• WORK ORDER: First find the line with "This allows the" in the entries below, then set down exactly every line through the line with "### **2. Size of a Class in C++**", that line included.

• PROVIDED ENTRIES:
****

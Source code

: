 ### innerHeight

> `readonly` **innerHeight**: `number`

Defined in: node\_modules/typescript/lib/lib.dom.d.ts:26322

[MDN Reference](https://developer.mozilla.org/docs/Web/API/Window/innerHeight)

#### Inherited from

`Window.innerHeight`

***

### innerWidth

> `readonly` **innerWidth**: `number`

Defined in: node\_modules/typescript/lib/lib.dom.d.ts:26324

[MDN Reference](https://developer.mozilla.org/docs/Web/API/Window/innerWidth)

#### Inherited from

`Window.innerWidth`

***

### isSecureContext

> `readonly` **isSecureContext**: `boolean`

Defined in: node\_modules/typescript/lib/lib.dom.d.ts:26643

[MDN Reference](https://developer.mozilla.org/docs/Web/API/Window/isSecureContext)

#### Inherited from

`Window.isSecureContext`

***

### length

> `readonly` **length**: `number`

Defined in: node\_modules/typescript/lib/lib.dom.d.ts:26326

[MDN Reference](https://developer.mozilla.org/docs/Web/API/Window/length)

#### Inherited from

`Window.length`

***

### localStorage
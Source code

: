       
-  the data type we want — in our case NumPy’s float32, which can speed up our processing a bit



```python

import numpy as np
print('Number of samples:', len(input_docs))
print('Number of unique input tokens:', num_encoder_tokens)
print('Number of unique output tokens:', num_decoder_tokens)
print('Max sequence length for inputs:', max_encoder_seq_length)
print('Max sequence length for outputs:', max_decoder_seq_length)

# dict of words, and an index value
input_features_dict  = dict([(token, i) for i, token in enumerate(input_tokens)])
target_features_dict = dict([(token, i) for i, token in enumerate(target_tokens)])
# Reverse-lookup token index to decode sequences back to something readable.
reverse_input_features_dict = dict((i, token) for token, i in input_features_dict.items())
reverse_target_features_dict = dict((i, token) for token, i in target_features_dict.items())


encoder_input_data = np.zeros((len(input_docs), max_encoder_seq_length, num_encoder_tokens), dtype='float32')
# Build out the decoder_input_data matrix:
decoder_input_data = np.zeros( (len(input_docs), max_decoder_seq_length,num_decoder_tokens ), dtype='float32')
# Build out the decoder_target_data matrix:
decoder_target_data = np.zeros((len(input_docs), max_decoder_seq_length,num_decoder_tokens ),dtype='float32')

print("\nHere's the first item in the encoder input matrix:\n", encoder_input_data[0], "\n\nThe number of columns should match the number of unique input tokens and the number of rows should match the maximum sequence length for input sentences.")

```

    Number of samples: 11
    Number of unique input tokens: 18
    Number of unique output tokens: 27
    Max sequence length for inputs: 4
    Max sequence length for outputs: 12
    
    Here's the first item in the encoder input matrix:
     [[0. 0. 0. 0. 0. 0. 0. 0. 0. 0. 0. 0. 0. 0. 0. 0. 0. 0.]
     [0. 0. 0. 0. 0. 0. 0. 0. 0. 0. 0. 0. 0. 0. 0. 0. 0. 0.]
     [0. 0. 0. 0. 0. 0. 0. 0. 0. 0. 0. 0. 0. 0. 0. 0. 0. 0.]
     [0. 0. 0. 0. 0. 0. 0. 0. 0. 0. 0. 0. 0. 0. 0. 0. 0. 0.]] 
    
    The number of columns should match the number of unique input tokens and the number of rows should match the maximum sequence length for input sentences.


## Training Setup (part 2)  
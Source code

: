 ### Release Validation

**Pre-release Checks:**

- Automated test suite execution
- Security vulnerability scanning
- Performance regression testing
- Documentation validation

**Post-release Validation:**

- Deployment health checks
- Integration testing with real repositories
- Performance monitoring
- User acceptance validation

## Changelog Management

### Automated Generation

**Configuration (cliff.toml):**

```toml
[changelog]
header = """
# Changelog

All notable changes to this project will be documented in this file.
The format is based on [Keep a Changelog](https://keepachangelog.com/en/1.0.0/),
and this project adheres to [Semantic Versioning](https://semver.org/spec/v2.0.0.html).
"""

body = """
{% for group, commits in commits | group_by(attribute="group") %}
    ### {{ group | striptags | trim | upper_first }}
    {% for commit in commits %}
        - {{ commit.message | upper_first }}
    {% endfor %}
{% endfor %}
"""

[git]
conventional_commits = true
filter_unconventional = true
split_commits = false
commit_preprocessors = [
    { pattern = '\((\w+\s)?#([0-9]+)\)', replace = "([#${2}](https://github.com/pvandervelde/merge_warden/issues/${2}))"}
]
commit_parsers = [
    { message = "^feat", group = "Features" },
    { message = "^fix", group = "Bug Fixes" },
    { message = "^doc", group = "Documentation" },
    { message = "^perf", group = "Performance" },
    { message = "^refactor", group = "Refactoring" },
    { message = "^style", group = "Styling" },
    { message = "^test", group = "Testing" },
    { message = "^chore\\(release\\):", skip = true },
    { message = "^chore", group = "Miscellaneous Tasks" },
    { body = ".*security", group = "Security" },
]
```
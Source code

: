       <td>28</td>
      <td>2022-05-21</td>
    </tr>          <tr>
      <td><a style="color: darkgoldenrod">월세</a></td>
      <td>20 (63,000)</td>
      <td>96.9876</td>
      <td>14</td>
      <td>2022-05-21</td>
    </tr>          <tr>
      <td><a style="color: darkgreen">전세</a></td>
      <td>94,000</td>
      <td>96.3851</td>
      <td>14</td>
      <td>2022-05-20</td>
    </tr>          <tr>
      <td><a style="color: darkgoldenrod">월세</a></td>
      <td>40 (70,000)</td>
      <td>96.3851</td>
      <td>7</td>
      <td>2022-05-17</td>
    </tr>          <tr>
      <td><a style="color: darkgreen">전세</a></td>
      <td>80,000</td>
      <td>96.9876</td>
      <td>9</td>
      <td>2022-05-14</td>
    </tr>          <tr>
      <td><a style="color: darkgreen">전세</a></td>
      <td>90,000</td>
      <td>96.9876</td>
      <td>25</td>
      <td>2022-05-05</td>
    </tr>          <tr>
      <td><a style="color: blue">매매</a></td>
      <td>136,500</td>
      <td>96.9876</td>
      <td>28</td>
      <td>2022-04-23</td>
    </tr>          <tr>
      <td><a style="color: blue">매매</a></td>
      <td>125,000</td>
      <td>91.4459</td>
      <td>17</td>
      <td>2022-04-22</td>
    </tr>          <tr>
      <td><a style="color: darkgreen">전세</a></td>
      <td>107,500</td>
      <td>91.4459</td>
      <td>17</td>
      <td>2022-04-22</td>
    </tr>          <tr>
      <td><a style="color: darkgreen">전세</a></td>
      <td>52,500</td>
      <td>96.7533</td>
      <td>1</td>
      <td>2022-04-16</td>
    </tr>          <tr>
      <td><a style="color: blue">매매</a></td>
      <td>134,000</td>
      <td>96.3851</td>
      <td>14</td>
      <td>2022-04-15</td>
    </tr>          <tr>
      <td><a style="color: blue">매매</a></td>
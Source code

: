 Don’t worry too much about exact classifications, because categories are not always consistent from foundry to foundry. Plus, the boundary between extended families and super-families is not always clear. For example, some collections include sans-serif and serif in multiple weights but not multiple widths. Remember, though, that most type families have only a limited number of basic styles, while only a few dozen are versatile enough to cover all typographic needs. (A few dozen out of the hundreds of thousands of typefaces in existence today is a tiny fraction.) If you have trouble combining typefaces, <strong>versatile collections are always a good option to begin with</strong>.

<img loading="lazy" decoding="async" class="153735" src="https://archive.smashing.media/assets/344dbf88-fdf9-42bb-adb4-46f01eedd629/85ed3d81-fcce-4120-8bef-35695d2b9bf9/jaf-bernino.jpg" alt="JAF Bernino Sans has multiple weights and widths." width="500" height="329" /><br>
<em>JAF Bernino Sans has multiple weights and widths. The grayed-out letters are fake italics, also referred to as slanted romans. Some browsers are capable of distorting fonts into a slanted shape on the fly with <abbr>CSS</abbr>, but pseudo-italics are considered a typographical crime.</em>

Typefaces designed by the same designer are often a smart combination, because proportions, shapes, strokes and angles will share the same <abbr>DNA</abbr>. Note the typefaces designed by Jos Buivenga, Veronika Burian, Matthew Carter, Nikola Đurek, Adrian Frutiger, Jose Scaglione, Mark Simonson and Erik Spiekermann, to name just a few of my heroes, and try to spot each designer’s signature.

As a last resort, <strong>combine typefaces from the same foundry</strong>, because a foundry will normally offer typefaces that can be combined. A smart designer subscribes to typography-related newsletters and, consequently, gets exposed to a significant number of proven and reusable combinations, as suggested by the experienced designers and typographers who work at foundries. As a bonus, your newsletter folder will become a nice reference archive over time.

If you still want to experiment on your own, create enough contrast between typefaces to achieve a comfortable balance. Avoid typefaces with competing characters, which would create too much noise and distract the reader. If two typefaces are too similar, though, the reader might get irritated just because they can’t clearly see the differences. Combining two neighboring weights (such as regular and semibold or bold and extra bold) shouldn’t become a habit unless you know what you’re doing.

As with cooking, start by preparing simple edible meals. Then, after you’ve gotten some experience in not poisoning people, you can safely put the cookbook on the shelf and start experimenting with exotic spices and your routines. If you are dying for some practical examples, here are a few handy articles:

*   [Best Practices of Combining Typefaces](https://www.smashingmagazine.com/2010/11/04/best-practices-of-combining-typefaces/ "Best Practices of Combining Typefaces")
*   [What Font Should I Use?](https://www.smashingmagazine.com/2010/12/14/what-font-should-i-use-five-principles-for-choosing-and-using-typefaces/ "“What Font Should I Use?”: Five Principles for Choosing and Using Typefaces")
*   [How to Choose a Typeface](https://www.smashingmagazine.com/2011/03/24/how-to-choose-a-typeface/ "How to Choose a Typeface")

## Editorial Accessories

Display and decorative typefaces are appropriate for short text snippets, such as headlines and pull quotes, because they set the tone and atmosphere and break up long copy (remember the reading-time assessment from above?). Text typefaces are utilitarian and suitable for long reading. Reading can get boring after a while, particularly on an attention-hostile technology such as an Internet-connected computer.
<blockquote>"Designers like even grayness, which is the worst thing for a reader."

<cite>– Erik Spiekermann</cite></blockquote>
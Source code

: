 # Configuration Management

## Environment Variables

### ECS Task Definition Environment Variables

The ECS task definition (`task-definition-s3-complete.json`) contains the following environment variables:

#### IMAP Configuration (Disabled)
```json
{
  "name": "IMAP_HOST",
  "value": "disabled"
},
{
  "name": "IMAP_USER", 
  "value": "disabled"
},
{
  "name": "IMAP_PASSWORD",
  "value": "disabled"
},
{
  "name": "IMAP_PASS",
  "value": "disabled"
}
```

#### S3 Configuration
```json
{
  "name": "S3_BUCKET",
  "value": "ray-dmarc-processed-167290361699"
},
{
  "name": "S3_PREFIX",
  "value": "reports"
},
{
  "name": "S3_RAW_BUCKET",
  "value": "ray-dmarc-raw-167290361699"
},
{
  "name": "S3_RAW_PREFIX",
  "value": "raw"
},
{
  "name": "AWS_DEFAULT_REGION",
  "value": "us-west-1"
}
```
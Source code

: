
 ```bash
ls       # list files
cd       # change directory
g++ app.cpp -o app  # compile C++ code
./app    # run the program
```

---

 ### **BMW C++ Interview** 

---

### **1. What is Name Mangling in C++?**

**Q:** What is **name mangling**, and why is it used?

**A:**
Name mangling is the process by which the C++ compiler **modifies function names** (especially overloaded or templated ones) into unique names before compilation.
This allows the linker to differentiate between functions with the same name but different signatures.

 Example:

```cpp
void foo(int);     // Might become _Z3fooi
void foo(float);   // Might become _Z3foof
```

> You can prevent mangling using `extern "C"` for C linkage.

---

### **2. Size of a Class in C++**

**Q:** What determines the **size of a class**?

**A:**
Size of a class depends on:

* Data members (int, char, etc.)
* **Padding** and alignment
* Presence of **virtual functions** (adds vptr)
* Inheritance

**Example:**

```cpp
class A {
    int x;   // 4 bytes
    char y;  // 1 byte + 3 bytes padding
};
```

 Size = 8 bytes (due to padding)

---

****

• SOLUTION TO THE EXERCISE:
This allows the linker to differentiate between functions with the same name but different signatures.

 Example:

```cpp
void foo(int);     // Might become _Z3fooi
void foo(float);   // Might become _Z3foof
```

> You can prevent mangling using `extern "C"` for C linkage.

---

### **2. Size of a Class in C++**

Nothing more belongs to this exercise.